DUBAI: Once upon a time in Hollywood, Al Pacino’s name was not a byword for lukewarm thrillers or lackluster dramas. In possession of one of the most bankable faces in the movies, Pacino has a reputation that rests largely on just two roles: Michael Corleone in “The Godfather” (1972) and Tony Montana in “Scarface” (1983) – two iconic gangsters whose ruthless, brutish shadows obscure the riches they bookend.
Because Pacino’s script-screening was once judiciously discerning – if not always impeccable – throughout the 1970s, he acted in just eight films. Labors of love, not bottom-line negotiations, these heyday performances were rooted in compulsive zeal, obsessive research and an adherence to Stanislavski’s method system.
The complacency of contemporary Pacino sometimes feels like an insult to this golden run, and at its glorious centerpiece stands “Dog Day Afternoon” – a film which proved defiantly that there is so much more to Pacino than cold and steely or loud and shouty.

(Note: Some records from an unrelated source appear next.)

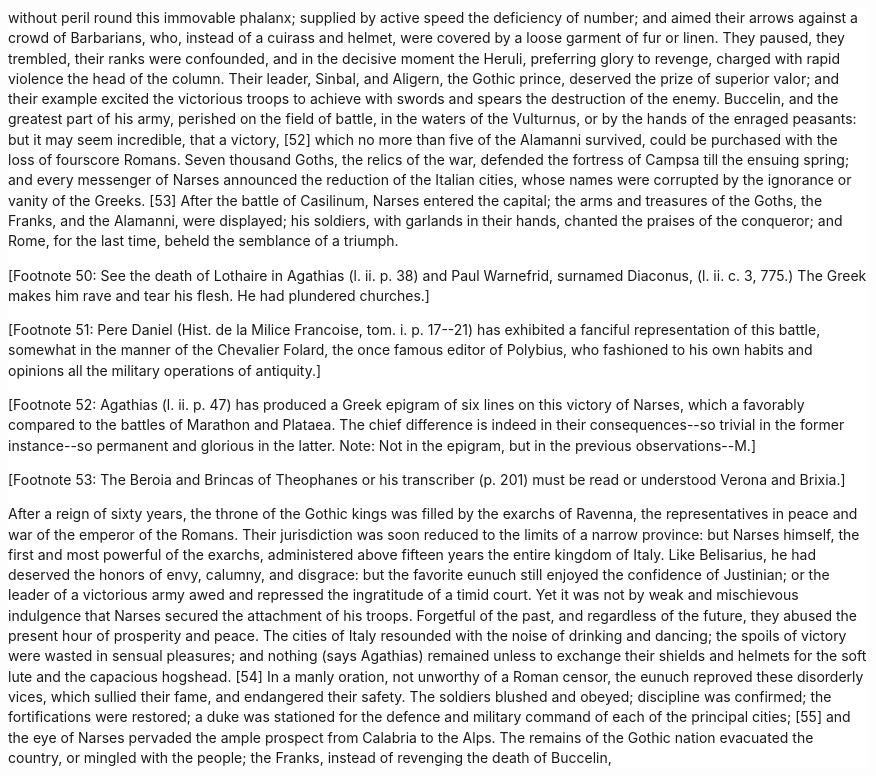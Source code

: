 without peril round this immovable phalanx; supplied by active speed
the deficiency of number; and aimed their arrows against a crowd of
Barbarians, who, instead of a cuirass and helmet, were covered by a
loose garment of fur or linen. They paused, they trembled, their ranks
were confounded, and in the decisive moment the Heruli, preferring glory
to revenge, charged with rapid violence the head of the column. Their
leader, Sinbal, and Aligern, the Gothic prince, deserved the prize
of superior valor; and their example excited the victorious troops to
achieve with swords and spears the destruction of the enemy. Buccelin,
and the greatest part of his army, perished on the field of battle, in
the waters of the Vulturnus, or by the hands of the enraged peasants:
but it may seem incredible, that a victory, [52] which no more than five
of the Alamanni survived, could be purchased with the loss of fourscore
Romans. Seven thousand Goths, the relics of the war, defended the
fortress of Campsa till the ensuing spring; and every messenger of
Narses announced the reduction of the Italian cities, whose names were
corrupted by the ignorance or vanity of the Greeks. [53] After the
battle of Casilinum, Narses entered the capital; the arms and treasures
of the Goths, the Franks, and the Alamanni, were displayed; his
soldiers, with garlands in their hands, chanted the praises of the
conqueror; and Rome, for the last time, beheld the semblance of a
triumph.

[Footnote 50: See the death of Lothaire in Agathias (l. ii. p. 38) and
Paul Warnefrid, surnamed Diaconus, (l. ii. c. 3, 775.) The Greek makes
him rave and tear his flesh. He had plundered churches.]

[Footnote 51: Pere Daniel (Hist. de la Milice Francoise, tom. i. p.
17--21) has exhibited a fanciful representation of this battle, somewhat
in the manner of the Chevalier Folard, the once famous editor of
Polybius, who fashioned to his own habits and opinions all the military
operations of antiquity.]

[Footnote 52: Agathias (l. ii. p. 47) has produced a Greek epigram of
six lines on this victory of Narses, which a favorably compared to the
battles of Marathon and Plataea. The chief difference is indeed in
their consequences--so trivial in the former instance--so permanent and
glorious in the latter. Note: Not in the epigram, but in the previous
observations--M.]

[Footnote 53: The Beroia and Brincas of Theophanes or his transcriber
(p. 201) must be read or understood Verona and Brixia.]

After a reign of sixty years, the throne of the Gothic kings was filled
by the exarchs of Ravenna, the representatives in peace and war of the
emperor of the Romans. Their jurisdiction was soon reduced to the limits
of a narrow province: but Narses himself, the first and most powerful
of the exarchs, administered above fifteen years the entire kingdom of
Italy. Like Belisarius, he had deserved the honors of envy, calumny,
and disgrace: but the favorite eunuch still enjoyed the confidence of
Justinian; or the leader of a victorious army awed and repressed the
ingratitude of a timid court. Yet it was not by weak and mischievous
indulgence that Narses secured the attachment of his troops. Forgetful
of the past, and regardless of the future, they abused the present hour
of prosperity and peace. The cities of Italy resounded with the noise
of drinking and dancing; the spoils of victory were wasted in sensual
pleasures; and nothing (says Agathias) remained unless to exchange their
shields and helmets for the soft lute and the capacious hogshead. [54]
In a manly oration, not unworthy of a Roman censor, the eunuch reproved
these disorderly vices, which sullied their fame, and endangered their
safety. The soldiers blushed and obeyed; discipline was confirmed; the
fortifications were restored; a duke was stationed for the defence and
military command of each of the principal cities; [55] and the eye
of Narses pervaded the ample prospect from Calabria to the Alps. The
remains of the Gothic nation evacuated the country, or mingled with
the people; the Franks, instead of revenging the death of Buccelin,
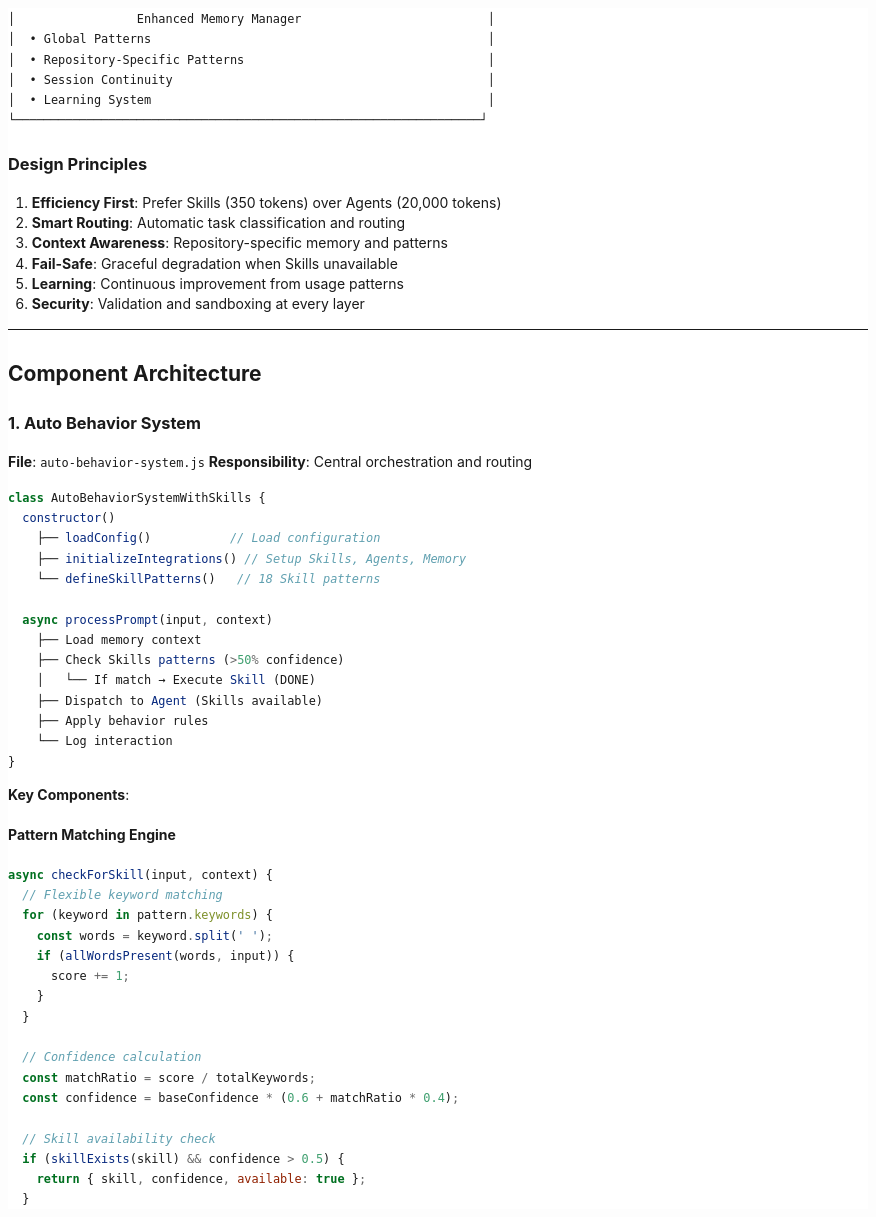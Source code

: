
 ```
│                 Enhanced Memory Manager                          │
│  • Global Patterns                                               │
│  • Repository-Specific Patterns                                  │
│  • Session Continuity                                            │
│  • Learning System                                               │
└─────────────────────────────────────────────────────────────────┘
```

### Design Principles

1. **Efficiency First**: Prefer Skills (350 tokens) over Agents (20,000 tokens)
2. **Smart Routing**: Automatic task classification and routing
3. **Context Awareness**: Repository-specific memory and patterns
4. **Fail-Safe**: Graceful degradation when Skills unavailable
5. **Learning**: Continuous improvement from usage patterns
6. **Security**: Validation and sandboxing at every layer

---

## Component Architecture

### 1. Auto Behavior System

**File**: `auto-behavior-system.js`
**Responsibility**: Central orchestration and routing

```javascript
class AutoBehaviorSystemWithSkills {
  constructor()
    ├── loadConfig()           // Load configuration
    ├── initializeIntegrations() // Setup Skills, Agents, Memory
    └── defineSkillPatterns()   // 18 Skill patterns

  async processPrompt(input, context)
    ├── Load memory context
    ├── Check Skills patterns (>50% confidence)
    │   └── If match → Execute Skill (DONE)
    ├── Dispatch to Agent (Skills available)
    ├── Apply behavior rules
    └── Log interaction
}
```

**Key Components**:

#### Pattern Matching Engine
```javascript
async checkForSkill(input, context) {
  // Flexible keyword matching
  for (keyword in pattern.keywords) {
    const words = keyword.split(' ');
    if (allWordsPresent(words, input)) {
      score += 1;
    }
  }

  // Confidence calculation
  const matchRatio = score / totalKeywords;
  const confidence = baseConfidence * (0.6 + matchRatio * 0.4);

  // Skill availability check
  if (skillExists(skill) && confidence > 0.5) {
    return { skill, confidence, available: true };
  }
```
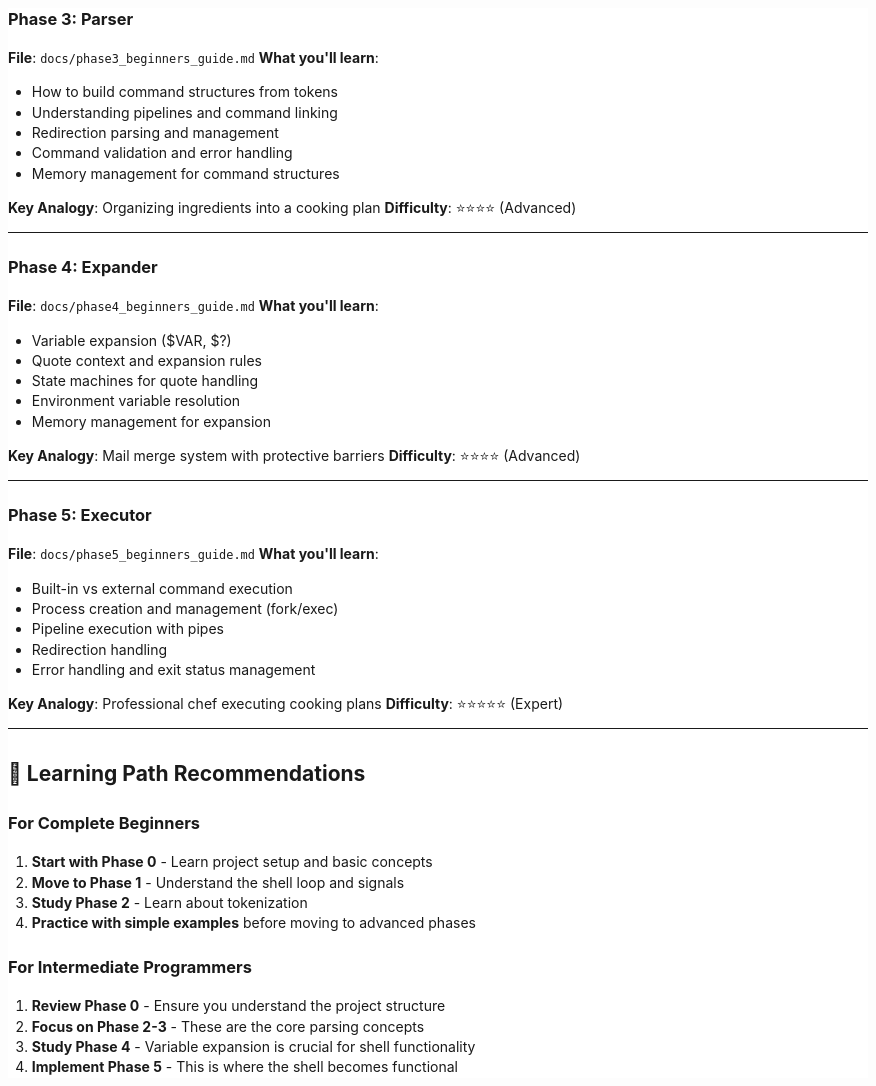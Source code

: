 
### **Phase 3: Parser**
**File**: `docs/phase3_beginners_guide.md`
**What you'll learn**:
- How to build command structures from tokens
- Understanding pipelines and command linking
- Redirection parsing and management
- Command validation and error handling
- Memory management for command structures

**Key Analogy**: Organizing ingredients into a cooking plan
**Difficulty**: ⭐⭐⭐⭐ (Advanced)

---

### **Phase 4: Expander**
**File**: `docs/phase4_beginners_guide.md`
**What you'll learn**:
- Variable expansion ($VAR, $?)
- Quote context and expansion rules
- State machines for quote handling
- Environment variable resolution
- Memory management for expansion

**Key Analogy**: Mail merge system with protective barriers
**Difficulty**: ⭐⭐⭐⭐ (Advanced)

---

### **Phase 5: Executor**
**File**: `docs/phase5_beginners_guide.md`
**What you'll learn**:
- Built-in vs external command execution
- Process creation and management (fork/exec)
- Pipeline execution with pipes
- Redirection handling
- Error handling and exit status management

**Key Analogy**: Professional chef executing cooking plans
**Difficulty**: ⭐⭐⭐⭐⭐ (Expert)

---

## **🎯 Learning Path Recommendations**

### **For Complete Beginners**
1. **Start with Phase 0** - Learn project setup and basic concepts
2. **Move to Phase 1** - Understand the shell loop and signals
3. **Study Phase 2** - Learn about tokenization
4. **Practice with simple examples** before moving to advanced phases

### **For Intermediate Programmers**
1. **Review Phase 0** - Ensure you understand the project structure
2. **Focus on Phase 2-3** - These are the core parsing concepts
3. **Study Phase 4** - Variable expansion is crucial for shell functionality
4. **Implement Phase 5** - This is where the shell becomes functional
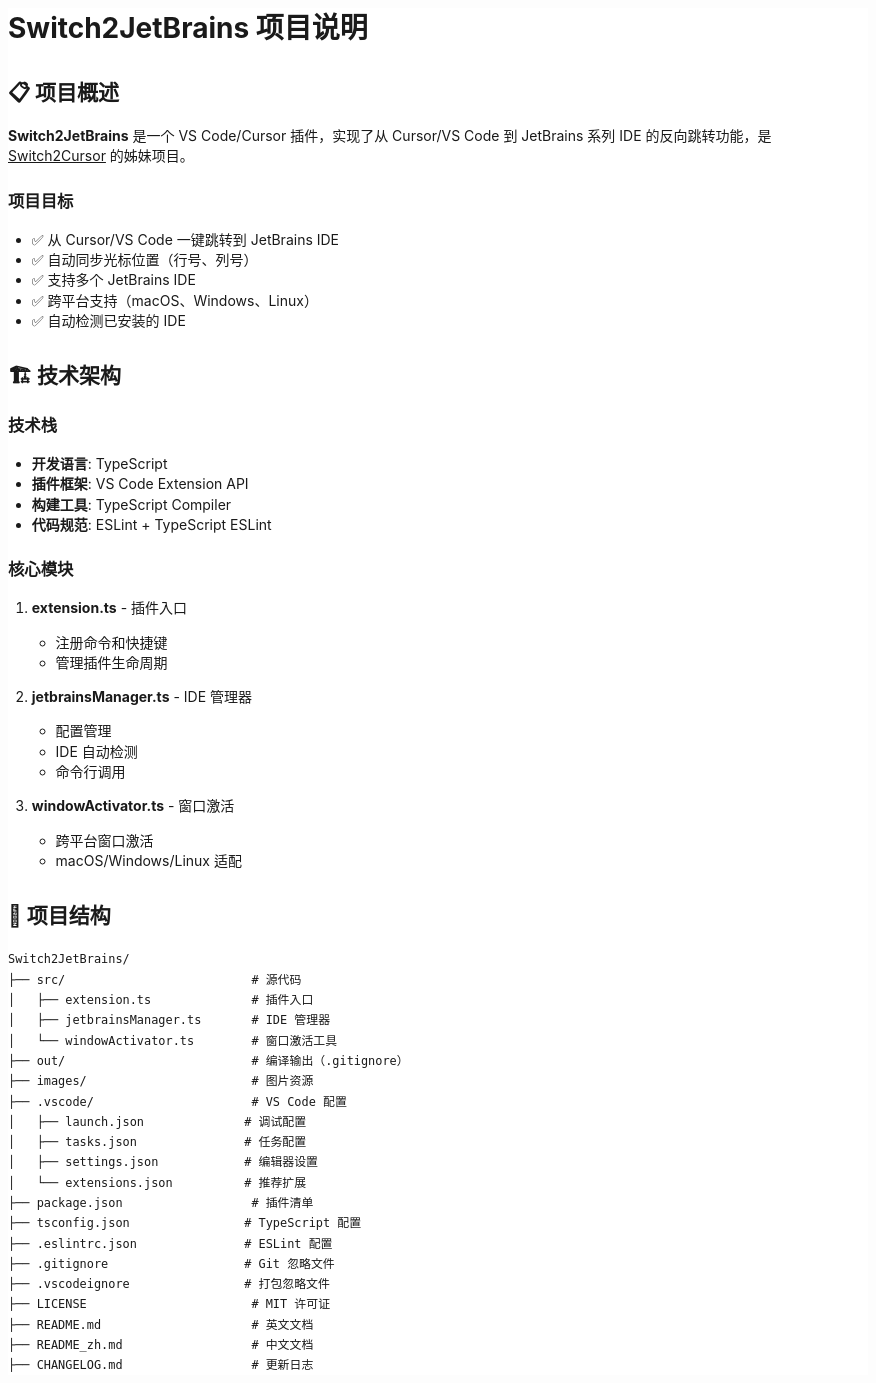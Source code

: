 # Switch2JetBrains 项目说明

## 📋 项目概述

**Switch2JetBrains** 是一个 VS Code/Cursor 插件，实现了从 Cursor/VS Code 到 JetBrains 系列 IDE 的反向跳转功能，是 [Switch2Cursor](https://github.com/qczone/switch2cursor) 的姊妹项目。

### 项目目标

- ✅ 从 Cursor/VS Code 一键跳转到 JetBrains IDE
- ✅ 自动同步光标位置（行号、列号）
- ✅ 支持多个 JetBrains IDE
- ✅ 跨平台支持（macOS、Windows、Linux）
- ✅ 自动检测已安装的 IDE

## 🏗️ 技术架构

### 技术栈

- **开发语言**: TypeScript
- **插件框架**: VS Code Extension API
- **构建工具**: TypeScript Compiler
- **代码规范**: ESLint + TypeScript ESLint

### 核心模块

1. **extension.ts** - 插件入口
   - 注册命令和快捷键
   - 管理插件生命周期

2. **jetbrainsManager.ts** - IDE 管理器
   - 配置管理
   - IDE 自动检测
   - 命令行调用

3. **windowActivator.ts** - 窗口激活
   - 跨平台窗口激活
   - macOS/Windows/Linux 适配

## 📁 项目结构

```
Switch2JetBrains/
├── src/                          # 源代码
│   ├── extension.ts              # 插件入口
│   ├── jetbrainsManager.ts       # IDE 管理器
│   └── windowActivator.ts        # 窗口激活工具
├── out/                          # 编译输出（.gitignore）
├── images/                       # 图片资源
├── .vscode/                      # VS Code 配置
│   ├── launch.json              # 调试配置
│   ├── tasks.json               # 任务配置
│   ├── settings.json            # 编辑器设置
│   └── extensions.json          # 推荐扩展
├── package.json                  # 插件清单
├── tsconfig.json                # TypeScript 配置
├── .eslintrc.json               # ESLint 配置
├── .gitignore                   # Git 忽略文件
├── .vscodeignore                # 打包忽略文件
├── LICENSE                       # MIT 许可证
├── README.md                     # 英文文档
├── README_zh.md                  # 中文文档
├── CHANGELOG.md                  # 更新日志
```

Under the nuanced gaze of Sidney Lumet – who directed Pacino two years earlier as the idealistic New York cop in the classic “Serpico” – the 1975 Oscar-winner was a triumph of tone, texture and pacing. And in nearly every frame, Pacino’s presence pulsates with magnetic charisma.
Pacino plays Sonny Wortzik, an effeminate outcast who desperately, brazenly – and really quite ineffectually – holds up a penniless Brooklyn bank alongside troubled friend Sal (fellow “Godfather” star John Cazale). Soon after the cops, the TV cameras arrive, and while he is claustrophobically holed up with his sympathetic hostages, Sonny’s unconventional backstory unravels out into the open.
As the spotlight is thrust onto a dysfunctional wife and lover, curious crowds descend on the scene. Emerging to collect a pizza delivery or goad the cops, cornered Wortzik becomes an unlikely folk hero, leading the simmering masses against authoritarianism.
This remarkable turn of events was based on a real failed heist of just three years earlier. The movie was nominated for six Oscars. Frank Pierson’s script won Original Screenplay. Meanwhile, Pacino – also up against Marlon Brando, Jack Nicholson and Robert Redford – lost out on the Best Actor gong to Jack Lemmon for “Save the Tiger.” That roll call alone is a testament to how far Hollywood has climbed, crawled and plunged.